> **Task instructions**
Reproduce all entries verbatim, with nothing added or dropped.

> **Material shown**
* * * * * * *

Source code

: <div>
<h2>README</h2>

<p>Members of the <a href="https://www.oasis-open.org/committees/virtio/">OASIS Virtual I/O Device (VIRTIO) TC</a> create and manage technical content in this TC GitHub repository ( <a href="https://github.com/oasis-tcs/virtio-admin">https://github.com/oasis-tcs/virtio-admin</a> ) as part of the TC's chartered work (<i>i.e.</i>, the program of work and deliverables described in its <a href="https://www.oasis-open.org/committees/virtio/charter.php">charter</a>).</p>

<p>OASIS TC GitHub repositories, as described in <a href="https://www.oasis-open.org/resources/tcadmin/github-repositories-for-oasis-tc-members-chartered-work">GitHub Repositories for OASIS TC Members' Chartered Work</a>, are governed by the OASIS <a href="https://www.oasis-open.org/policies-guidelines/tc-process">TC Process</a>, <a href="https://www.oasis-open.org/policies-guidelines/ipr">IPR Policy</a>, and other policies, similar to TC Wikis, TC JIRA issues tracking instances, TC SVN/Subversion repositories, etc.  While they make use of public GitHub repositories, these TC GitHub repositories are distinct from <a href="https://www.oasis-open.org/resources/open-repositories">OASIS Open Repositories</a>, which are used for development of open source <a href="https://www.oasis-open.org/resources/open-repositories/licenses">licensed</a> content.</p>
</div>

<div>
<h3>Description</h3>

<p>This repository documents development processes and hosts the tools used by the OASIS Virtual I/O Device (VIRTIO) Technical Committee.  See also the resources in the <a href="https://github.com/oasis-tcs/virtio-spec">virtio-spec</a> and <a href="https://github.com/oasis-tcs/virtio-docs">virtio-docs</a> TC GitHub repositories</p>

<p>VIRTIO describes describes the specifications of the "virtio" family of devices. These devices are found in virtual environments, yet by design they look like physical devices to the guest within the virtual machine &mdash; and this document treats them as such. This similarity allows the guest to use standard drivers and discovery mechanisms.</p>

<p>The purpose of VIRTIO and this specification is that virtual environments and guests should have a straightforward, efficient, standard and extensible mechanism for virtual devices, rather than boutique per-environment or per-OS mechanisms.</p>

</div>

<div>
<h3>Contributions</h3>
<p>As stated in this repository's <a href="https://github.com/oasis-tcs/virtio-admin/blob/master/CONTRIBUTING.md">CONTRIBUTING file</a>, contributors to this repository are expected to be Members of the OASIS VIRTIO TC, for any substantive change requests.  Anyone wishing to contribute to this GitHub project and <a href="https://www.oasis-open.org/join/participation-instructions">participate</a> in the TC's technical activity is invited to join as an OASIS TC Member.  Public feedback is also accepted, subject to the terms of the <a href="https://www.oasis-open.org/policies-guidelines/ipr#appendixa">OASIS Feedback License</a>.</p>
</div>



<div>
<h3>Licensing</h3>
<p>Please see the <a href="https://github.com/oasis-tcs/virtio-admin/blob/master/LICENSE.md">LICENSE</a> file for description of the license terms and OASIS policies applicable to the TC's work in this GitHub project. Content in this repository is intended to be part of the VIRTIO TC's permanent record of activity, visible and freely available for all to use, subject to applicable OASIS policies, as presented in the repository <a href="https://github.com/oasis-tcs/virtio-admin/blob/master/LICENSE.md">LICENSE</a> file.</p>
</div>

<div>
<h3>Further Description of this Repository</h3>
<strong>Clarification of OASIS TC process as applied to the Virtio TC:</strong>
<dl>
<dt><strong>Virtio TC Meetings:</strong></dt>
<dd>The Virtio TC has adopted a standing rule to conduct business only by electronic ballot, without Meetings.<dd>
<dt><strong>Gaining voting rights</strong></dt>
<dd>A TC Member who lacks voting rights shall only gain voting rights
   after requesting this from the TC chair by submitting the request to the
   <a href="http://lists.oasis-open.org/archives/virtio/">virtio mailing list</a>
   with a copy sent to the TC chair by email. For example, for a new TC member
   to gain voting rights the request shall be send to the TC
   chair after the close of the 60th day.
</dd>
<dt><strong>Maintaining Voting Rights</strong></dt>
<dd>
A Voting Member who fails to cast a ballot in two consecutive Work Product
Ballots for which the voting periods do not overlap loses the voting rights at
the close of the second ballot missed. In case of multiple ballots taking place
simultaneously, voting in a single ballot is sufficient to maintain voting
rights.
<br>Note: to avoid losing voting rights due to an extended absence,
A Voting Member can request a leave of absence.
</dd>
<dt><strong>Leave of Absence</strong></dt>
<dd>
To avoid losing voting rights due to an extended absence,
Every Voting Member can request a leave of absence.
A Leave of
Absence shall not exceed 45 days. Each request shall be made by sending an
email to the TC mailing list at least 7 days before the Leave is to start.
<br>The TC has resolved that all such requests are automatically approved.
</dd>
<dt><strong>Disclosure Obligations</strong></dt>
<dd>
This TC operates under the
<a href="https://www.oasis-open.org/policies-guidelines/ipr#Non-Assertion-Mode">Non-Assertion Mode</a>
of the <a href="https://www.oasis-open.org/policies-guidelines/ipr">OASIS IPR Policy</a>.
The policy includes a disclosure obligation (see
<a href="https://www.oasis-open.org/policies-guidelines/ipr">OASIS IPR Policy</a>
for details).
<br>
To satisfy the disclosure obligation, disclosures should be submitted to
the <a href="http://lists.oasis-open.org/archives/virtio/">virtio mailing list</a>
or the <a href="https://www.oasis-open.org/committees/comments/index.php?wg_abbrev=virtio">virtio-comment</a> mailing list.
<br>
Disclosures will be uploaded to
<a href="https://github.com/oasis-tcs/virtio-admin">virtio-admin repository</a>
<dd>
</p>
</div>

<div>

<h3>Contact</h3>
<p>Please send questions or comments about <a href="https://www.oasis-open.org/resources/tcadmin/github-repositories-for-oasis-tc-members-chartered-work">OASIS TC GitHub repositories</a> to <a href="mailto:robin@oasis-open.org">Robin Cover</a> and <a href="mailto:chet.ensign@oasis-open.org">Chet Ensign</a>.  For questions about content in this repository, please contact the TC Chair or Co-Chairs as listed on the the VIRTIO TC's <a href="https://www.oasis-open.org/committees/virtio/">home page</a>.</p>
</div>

* * * * * * *

> **Result below**
Source code

: <div>
<h2>README</h2>

<p>Members of the <a href="https://www.oasis-open.org/committees/virtio/">OASIS Virtual I/O Device (VIRTIO) TC</a> create and manage technical content in this TC GitHub repository ( <a href="https://github.com/oasis-tcs/virtio-admin">https://github.com/oasis-tcs/virtio-admin</a> ) as part of the TC's chartered work (<i>i.e.</i>, the program of work and deliverables described in its <a href="https://www.oasis-open.org/committees/virtio/charter.php">charter</a>).</p>

<p>OASIS TC GitHub repositories, as described in <a href="https://www.oasis-open.org/resources/tcadmin/github-repositories-for-oasis-tc-members-chartered-work">GitHub Repositories for OASIS TC Members' Chartered Work</a>, are governed by the OASIS <a href="https://www.oasis-open.org/policies-guidelines/tc-process">TC Process</a>, <a href="https://www.oasis-open.org/policies-guidelines/ipr">IPR Policy</a>, and other policies, similar to TC Wikis, TC JIRA issues tracking instances, TC SVN/Subversion repositories, etc.  While they make use of public GitHub repositories, these TC GitHub repositories are distinct from <a href="https://www.oasis-open.org/resources/open-repositories">OASIS Open Repositories</a>, which are used for development of open source <a href="https://www.oasis-open.org/resources/open-repositories/licenses">licensed</a> content.</p>
</div>

<div>
<h3>Description</h3>

<p>This repository documents development processes and hosts the tools used by the OASIS Virtual I/O Device (VIRTIO) Technical Committee.  See also the resources in the <a href="https://github.com/oasis-tcs/virtio-spec">virtio-spec</a> and <a href="https://github.com/oasis-tcs/virtio-docs">virtio-docs</a> TC GitHub repositories</p>

<p>VIRTIO describes describes the specifications of the "virtio" family of devices. These devices are found in virtual environments, yet by design they look like physical devices to the guest within the virtual machine &mdash; and this document treats them as such. This similarity allows the guest to use standard drivers and discovery mechanisms.</p>

<p>The purpose of VIRTIO and this specification is that virtual environments and guests should have a straightforward, efficient, standard and extensible mechanism for virtual devices, rather than boutique per-environment or per-OS mechanisms.</p>

</div>

<div>
<h3>Contributions</h3>
<p>As stated in this repository's <a href="https://github.com/oasis-tcs/virtio-admin/blob/master/CONTRIBUTING.md">CONTRIBUTING file</a>, contributors to this repository are expected to be Members of the OASIS VIRTIO TC, for any substantive change requests.  Anyone wishing to contribute to this GitHub project and <a href="https://www.oasis-open.org/join/participation-instructions">participate</a> in the TC's technical activity is invited to join as an OASIS TC Member.  Public feedback is also accepted, subject to the terms of the <a href="https://www.oasis-open.org/policies-guidelines/ipr#appendixa">OASIS Feedback License</a>.</p>
</div>



<div>
<h3>Licensing</h3>
<p>Please see the <a href="https://github.com/oasis-tcs/virtio-admin/blob/master/LICENSE.md">LICENSE</a> file for description of the license terms and OASIS policies applicable to the TC's work in this GitHub project. Content in this repository is intended to be part of the VIRTIO TC's permanent record of activity, visible and freely available for all to use, subject to applicable OASIS policies, as presented in the repository <a href="https://github.com/oasis-tcs/virtio-admin/blob/master/LICENSE.md">LICENSE</a> file.</p>
</div>

<div>
<h3>Further Description of this Repository</h3>
<strong>Clarification of OASIS TC process as applied to the Virtio TC:</strong>
<dl>
<dt><strong>Virtio TC Meetings:</strong></dt>
<dd>The Virtio TC has adopted a standing rule to conduct business only by electronic ballot, without Meetings.<dd>
<dt><strong>Gaining voting rights</strong></dt>
<dd>A TC Member who lacks voting rights shall only gain voting rights
   after requesting this from the TC chair by submitting the request to the
   <a href="http://lists.oasis-open.org/archives/virtio/">virtio mailing list</a>
   with a copy sent to the TC chair by email. For example, for a new TC member
   to gain voting rights the request shall be send to the TC
   chair after the close of the 60th day.
</dd>
<dt><strong>Maintaining Voting Rights</strong></dt>
<dd>
A Voting Member who fails to cast a ballot in two consecutive Work Product
Ballots for which the voting periods do not overlap loses the voting rights at
the close of the second ballot missed. In case of multiple ballots taking place
simultaneously, voting in a single ballot is sufficient to maintain voting
rights.
<br>Note: to avoid losing voting rights due to an extended absence,
A Voting Member can request a leave of absence.
</dd>
<dt><strong>Leave of Absence</strong></dt>
<dd>
To avoid losing voting rights due to an extended absence,
Every Voting Member can request a leave of absence.
A Leave of
Absence shall not exceed 45 days. Each request shall be made by sending an
email to the TC mailing list at least 7 days before the Leave is to start.
<br>The TC has resolved that all such requests are automatically approved.
</dd>
<dt><strong>Disclosure Obligations</strong></dt>
<dd>
This TC operates under the
<a href="https://www.oasis-open.org/policies-guidelines/ipr#Non-Assertion-Mode">Non-Assertion Mode</a>
of the <a href="https://www.oasis-open.org/policies-guidelines/ipr">OASIS IPR Policy</a>.
The policy includes a disclosure obligation (see
<a href="https://www.oasis-open.org/policies-guidelines/ipr">OASIS IPR Policy</a>
for details).
<br>
To satisfy the disclosure obligation, disclosures should be submitted to
the <a href="http://lists.oasis-open.org/archives/virtio/">virtio mailing list</a>
or the <a href="https://www.oasis-open.org/committees/comments/index.php?wg_abbrev=virtio">virtio-comment</a> mailing list.
<br>
Disclosures will be uploaded to
<a href="https://github.com/oasis-tcs/virtio-admin">virtio-admin repository</a>
<dd>
</p>
</div>

<div>

<h3>Contact</h3>
<p>Please send questions or comments about <a href="https://www.oasis-open.org/resources/tcadmin/github-repositories-for-oasis-tc-members-chartered-work">OASIS TC GitHub repositories</a> to <a href="mailto:robin@oasis-open.org">Robin Cover</a> and <a href="mailto:chet.ensign@oasis-open.org">Chet Ensign</a>.  For questions about content in this repository, please contact the TC Chair or Co-Chairs as listed on the the VIRTIO TC's <a href="https://www.oasis-open.org/committees/virtio/">home page</a>.</p>
</div>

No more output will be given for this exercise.